● Aim of the exercise
In your copy, drop the images and return each record exactly as it stands.

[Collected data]
+ + + + + + +
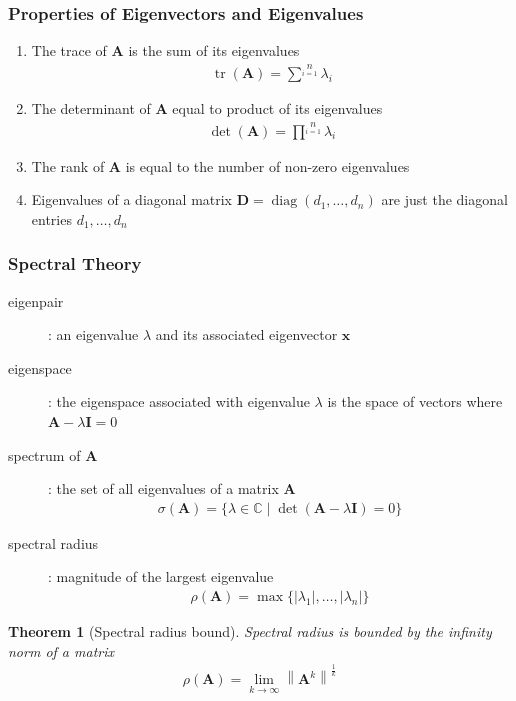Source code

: \documentclass[letterpaper,12pt]{article}
\newcommand{\vect}[1]{\mathbf{#1}}
\newcommand{\matr}[1]{\mathbf{#1}}
\newcommand{\norm}[1]{\left\lVert#1\right\rVert}
\newcommand{\abs}[1]{\lvert#1\rvert}
\DeclareMathOperator{\tr}{tr}
\DeclareMathOperator{\diag}{diag}
\newtheorem{thm}{Theorem}
\begin{document}
\subsubsection{Properties of Eigenvectors and Eigenvalues}
\begin{enumerate}
 \item The trace of $\matr{A}$ is the sum of its eigenvalues
       \begin{align}
        \tr(\matr{A}) = \sum\limits^{n}\limits_{i=1} \lambda_i
       \end{align}
 \item The determinant of $\matr{A}$ equal to product of its eigenvalues
       \begin{align}
        \det(\matr{A}) = \prod\limits^{n}\limits_{i=1} \lambda_i
       \end{align}
 \item The rank of $\matr{A}$ is equal to the number of non-zero eigenvalues
 \item Eigenvalues of a diagonal matrix $\matr{D} = \diag(d_1, \dots, d_n)$ are just the diagonal entries $d_1, \dots, d_n$
\end{enumerate}

\subsubsection{Spectral Theory}
\begin{description}
 \item[eigenpair]: an eigenvalue $\lambda$ and its associated eigenvector $\vect{x}$
 \item[eigenspace]: the eigenspace associated with eigenvalue $\lambda$ is the space of vectors where $\matr{A} -\lambda\matr{I} = 0$
 \item[spectrum of $\matr{A}$]: the set of all eigenvalues of a matrix $\matr{A}$
       \begin{align}
        \sigma(\matr{A}) = \{\lambda \in \mathbb{C} \mid \det(\matr{A} - \lambda\matr{I})=0 \}
       \end{align}
 \item[spectral radius]: magnitude of the largest eigenvalue
       \begin{align}
        \rho(\matr{A}) = \max \{ \abs{\lambda_1}, \dots, \abs{\lambda_n} \}
       \end{align}
\end{description}

\begin{thm}[Spectral radius bound]
 Spectral radius is bounded by the infinity norm of a matrix
 \begin{align}
  \rho(\matr{A}) = \lim_{k \to \infty} \norm{\matr{A}^k}^{\frac{1}{k}}
 \end{align}
\end{thm}
\end{document}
+ + + + + + +
● Written reply
Source code

: \documentclass[letterpaper,12pt]{article}
\newcommand{\vect}[1]{\mathbf{#1}}
\newcommand{\matr}[1]{\mathbf{#1}}
\newcommand{\norm}[1]{\left\lVert#1\right\rVert}
\newcommand{\abs}[1]{\lvert#1\rvert}
\DeclareMathOperator{\tr}{tr}
\DeclareMathOperator{\diag}{diag}
\newtheorem{thm}{Theorem}
\begin{document}
\subsubsection{Properties of Eigenvectors and Eigenvalues}
\begin{enumerate}
 \item The trace of $\matr{A}$ is the sum of its eigenvalues
       \begin{align}
        \tr(\matr{A}) = \sum\limits^{n}\limits_{i=1} \lambda_i
       \end{align}
 \item The determinant of $\matr{A}$ equal to product of its eigenvalues
       \begin{align}
        \det(\matr{A}) = \prod\limits^{n}\limits_{i=1} \lambda_i
       \end{align}
 \item The rank of $\matr{A}$ is equal to the number of non-zero eigenvalues
 \item Eigenvalues of a diagonal matrix $\matr{D} = \diag(d_1, \dots, d_n)$ are just the diagonal entries $d_1, \dots, d_n$
\end{enumerate}

\subsubsection{Spectral Theory}
\begin{description}
 \item[eigenpair]: an eigenvalue $\lambda$ and its associated eigenvector $\vect{x}$
 \item[eigenspace]: the eigenspace associated with eigenvalue $\lambda$ is the space of vectors where $\matr{A} -\lambda\matr{I} = 0$
 \item[spectrum of $\matr{A}$]: the set of all eigenvalues of a matrix $\matr{A}$
       \begin{align}
        \sigma(\matr{A}) = \{\lambda \in \mathbb{C} \mid \det(\matr{A} - \lambda\matr{I})=0 \}
       \end{align}
 \item[spectral radius]: magnitude of the largest eigenvalue
       \begin{align}
        \rho(\matr{A}) = \max \{ \abs{\lambda_1}, \dots, \abs{\lambda_n} \}
       \end{align}
\end{description}

\begin{thm}[Spectral radius bound]
 Spectral radius is bounded by the infinity norm of a matrix
 \begin{align}
  \rho(\matr{A}) = \lim_{k \to \infty} \norm{\matr{A}^k}^{\frac{1}{k}}
 \end{align}
\end{thm}
\end{document}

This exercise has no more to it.